Task goal: Produce a word-for-word copy of the data that follows, excluding images.

Records:
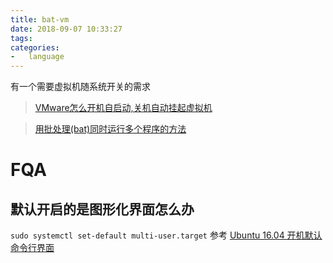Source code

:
 ```yaml
---
title: bat-vm
date: 2018-09-07 10:33:27
tags:
categories:
-   language
---
```

有一个需要虚拟机随系统开关的需求
> [VMware怎么开机自启动,关机自动挂起虚拟机](http://blog.51cto.com/singoe/1972417)

> [用批处理(bat)同时运行多个程序的方法](https://zww.me/archives/25386)
<!-- more -->
# FQA
## 默认开启的是图形化界面怎么办
`sudo systemctl set-default multi-user.target`
参考 [Ubuntu 16.04 开机默认命令行界面](https://wiki.zthxxx.me/wiki/%E6%8A%80%E6%9C%AF%E5%BC%80%E5%8F%91/Linux/Ubuntu/Ubuntu-16-%E5%BC%80%E6%9C%BA%E9%BB%98%E8%AE%A4%E5%91%BD%E4%BB%A4%E8%A1%8C%E7%95%8C%E9%9D%A2/)


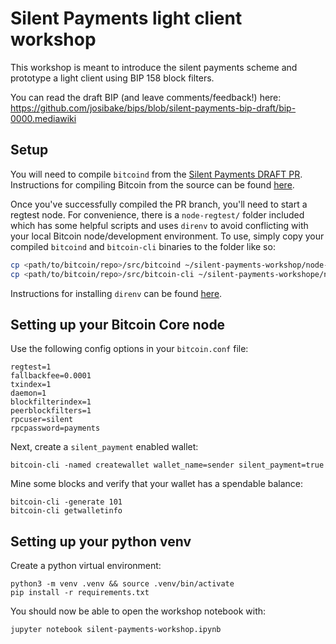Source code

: # Silent Payments light client workshop

This workshop is meant to introduce the silent payments scheme and prototype a light client using BIP 158 block filters.

You can read the draft BIP (and leave comments/feedback!) here: https://github.com/josibake/bips/blob/silent-payments-bip-draft/bip-0000.mediawiki

## Setup

You will need to compile `bitcoind` from the [Silent Payments DRAFT PR](https://github.com/bitcoin/bitcoin/pull/24897). Instructions for compiling Bitcoin from the source can be found [here](https://github.com/bitcoin/bitcoin/tree/master/doc#building).

Once you've successfully compiled the PR branch, you'll need to start a regtest node. For convenience, there is a `node-regtest/` folder included which has some helpful scripts and uses `direnv` to avoid conflicting with your local Bitcoin node/development environment. To use, simply copy your compiled `bitcoind` and `bitcoin-cli` binaries to the folder like so:

```bash
cp <path/to/bitcoin/repo>/src/bitcoind ~/silent-payments-workshop/node-regtest/bin
cp <path/to/bitcoin/repo>/src/bitcoin-cli ~/silent-payments-workshope/node-regtest/bin
```

Instructions for installing `direnv` can be found [here](https://direnv.net/docs/installation.html).

## Setting up your Bitcoin Core node

Use the following config options in your `bitcoin.conf` file:

```
regtest=1
fallbackfee=0.0001
txindex=1
daemon=1
blockfilterindex=1
peerblockfilters=1
rpcuser=silent
rpcpassword=payments
```

Next, create a `silent_payment` enabled wallet:

```
bitcoin-cli -named createwallet wallet_name=sender silent_payment=true
```

Mine some blocks and verify that your wallet has a spendable balance:

```
bitcoin-cli -generate 101
bitcoin-cli getwalletinfo
```

## Setting up your python venv

Create a python virtual environment:

```
python3 -m venv .venv && source .venv/bin/activate
pip install -r requirements.txt
```

You should now be able to open the workshop notebook with:

```
jupyter notebook silent-payments-workshop.ipynb
```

Answer below:
Source code

:
 ```yaml
---
title: bat-vm
date: 2018-09-07 10:33:27
tags:
categories:
-   language
---
```

有一个需要虚拟机随系统开关的需求
> [VMware怎么开机自启动,关机自动挂起虚拟机](http://blog.51cto.com/singoe/1972417)

> [用批处理(bat)同时运行多个程序的方法](https://zww.me/archives/25386)
<!-- more -->
# FQA
## 默认开启的是图形化界面怎么办
`sudo systemctl set-default multi-user.target`
参考 [Ubuntu 16.04 开机默认命令行界面](https://wiki.zthxxx.me/wiki/%E6%8A%80%E6%9C%AF%E5%BC%80%E5%8F%91/Linux/Ubuntu/Ubuntu-16-%E5%BC%80%E6%9C%BA%E9%BB%98%E8%AE%A4%E5%91%BD%E4%BB%A4%E8%A1%8C%E7%95%8C%E9%9D%A2/)


Source code

: # Silent Payments light client workshop

This workshop is meant to introduce the silent payments scheme and prototype a light client using BIP 158 block filters.

You can read the draft BIP (and leave comments/feedback!) here: https://github.com/josibake/bips/blob/silent-payments-bip-draft/bip-0000.mediawiki

## Setup

You will need to compile `bitcoind` from the [Silent Payments DRAFT PR](https://github.com/bitcoin/bitcoin/pull/24897). Instructions for compiling Bitcoin from the source can be found [here](https://github.com/bitcoin/bitcoin/tree/master/doc#building).

Once you've successfully compiled the PR branch, you'll need to start a regtest node. For convenience, there is a `node-regtest/` folder included which has some helpful scripts and uses `direnv` to avoid conflicting with your local Bitcoin node/development environment. To use, simply copy your compiled `bitcoind` and `bitcoin-cli` binaries to the folder like so:

```bash
cp <path/to/bitcoin/repo>/src/bitcoind ~/silent-payments-workshop/node-regtest/bin
cp <path/to/bitcoin/repo>/src/bitcoin-cli ~/silent-payments-workshope/node-regtest/bin
```

Instructions for installing `direnv` can be found [here](https://direnv.net/docs/installation.html).

## Setting up your Bitcoin Core node

Use the following config options in your `bitcoin.conf` file:

```
regtest=1
fallbackfee=0.0001
txindex=1
daemon=1
blockfilterindex=1
peerblockfilters=1
rpcuser=silent
rpcpassword=payments
```

Next, create a `silent_payment` enabled wallet:

```
bitcoin-cli -named createwallet wallet_name=sender silent_payment=true
```

Mine some blocks and verify that your wallet has a spendable balance:

```
bitcoin-cli -generate 101
bitcoin-cli getwalletinfo
```

## Setting up your python venv

Create a python virtual environment:

```
python3 -m venv .venv && source .venv/bin/activate
pip install -r requirements.txt
```

You should now be able to open the workshop notebook with:

```
jupyter notebook silent-payments-workshop.ipynb
```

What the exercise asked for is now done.